Copy out all the lines of the data that hold the word "image".

■ Source texts of formatted documents ■
★ ★ ★ ★

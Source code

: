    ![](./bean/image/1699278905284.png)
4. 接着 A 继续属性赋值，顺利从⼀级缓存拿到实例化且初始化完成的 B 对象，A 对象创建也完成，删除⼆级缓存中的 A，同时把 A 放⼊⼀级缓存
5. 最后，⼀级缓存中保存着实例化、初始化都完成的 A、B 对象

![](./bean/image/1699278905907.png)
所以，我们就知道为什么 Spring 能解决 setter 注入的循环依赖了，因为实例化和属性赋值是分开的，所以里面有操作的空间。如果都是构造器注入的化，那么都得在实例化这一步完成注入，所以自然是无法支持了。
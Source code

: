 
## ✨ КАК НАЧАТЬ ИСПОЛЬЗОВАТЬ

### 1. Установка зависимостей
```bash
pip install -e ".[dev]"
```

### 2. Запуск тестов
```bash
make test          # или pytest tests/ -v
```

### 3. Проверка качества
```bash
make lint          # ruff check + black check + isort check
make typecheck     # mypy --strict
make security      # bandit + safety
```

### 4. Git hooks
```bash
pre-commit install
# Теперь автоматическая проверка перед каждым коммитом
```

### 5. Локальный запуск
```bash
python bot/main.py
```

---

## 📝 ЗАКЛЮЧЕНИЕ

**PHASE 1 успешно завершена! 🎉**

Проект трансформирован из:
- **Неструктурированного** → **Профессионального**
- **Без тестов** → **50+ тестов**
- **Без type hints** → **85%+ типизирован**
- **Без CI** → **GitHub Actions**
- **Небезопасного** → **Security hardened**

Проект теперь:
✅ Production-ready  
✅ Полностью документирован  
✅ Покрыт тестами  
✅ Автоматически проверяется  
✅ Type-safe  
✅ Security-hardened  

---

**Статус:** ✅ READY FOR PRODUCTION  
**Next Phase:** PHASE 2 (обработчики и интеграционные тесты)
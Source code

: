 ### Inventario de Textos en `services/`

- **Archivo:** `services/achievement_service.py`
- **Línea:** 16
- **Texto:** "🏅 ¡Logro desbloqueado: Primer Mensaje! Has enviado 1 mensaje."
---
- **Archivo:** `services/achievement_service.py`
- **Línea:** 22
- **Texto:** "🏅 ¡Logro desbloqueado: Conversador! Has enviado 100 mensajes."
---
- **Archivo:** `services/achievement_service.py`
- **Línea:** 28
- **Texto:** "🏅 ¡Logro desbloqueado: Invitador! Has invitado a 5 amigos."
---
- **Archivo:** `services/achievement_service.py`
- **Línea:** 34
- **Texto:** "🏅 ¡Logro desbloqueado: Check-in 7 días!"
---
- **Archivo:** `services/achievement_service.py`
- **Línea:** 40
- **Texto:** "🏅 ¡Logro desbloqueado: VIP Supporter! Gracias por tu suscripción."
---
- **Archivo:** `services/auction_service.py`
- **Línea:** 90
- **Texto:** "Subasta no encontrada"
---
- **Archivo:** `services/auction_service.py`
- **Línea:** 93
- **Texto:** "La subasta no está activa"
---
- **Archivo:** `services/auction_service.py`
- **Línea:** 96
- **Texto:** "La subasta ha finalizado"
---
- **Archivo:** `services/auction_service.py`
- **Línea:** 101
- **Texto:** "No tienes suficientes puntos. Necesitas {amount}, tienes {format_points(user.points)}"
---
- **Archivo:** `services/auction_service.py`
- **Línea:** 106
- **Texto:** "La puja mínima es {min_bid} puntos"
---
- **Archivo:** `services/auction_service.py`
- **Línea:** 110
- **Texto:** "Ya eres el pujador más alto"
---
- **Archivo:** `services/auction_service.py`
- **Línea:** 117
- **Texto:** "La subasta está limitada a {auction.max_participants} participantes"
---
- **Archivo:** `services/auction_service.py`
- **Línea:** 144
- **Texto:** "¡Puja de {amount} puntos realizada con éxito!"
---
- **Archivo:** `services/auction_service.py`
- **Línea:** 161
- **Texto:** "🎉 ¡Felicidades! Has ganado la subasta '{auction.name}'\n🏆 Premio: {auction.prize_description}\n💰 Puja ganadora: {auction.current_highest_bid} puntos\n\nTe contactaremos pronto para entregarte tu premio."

★ ★ ★ ★

■ RESULT BELOW ■
:    ![](./bean/image/1699278905284.png)
![](./bean/image/1699278905907.png)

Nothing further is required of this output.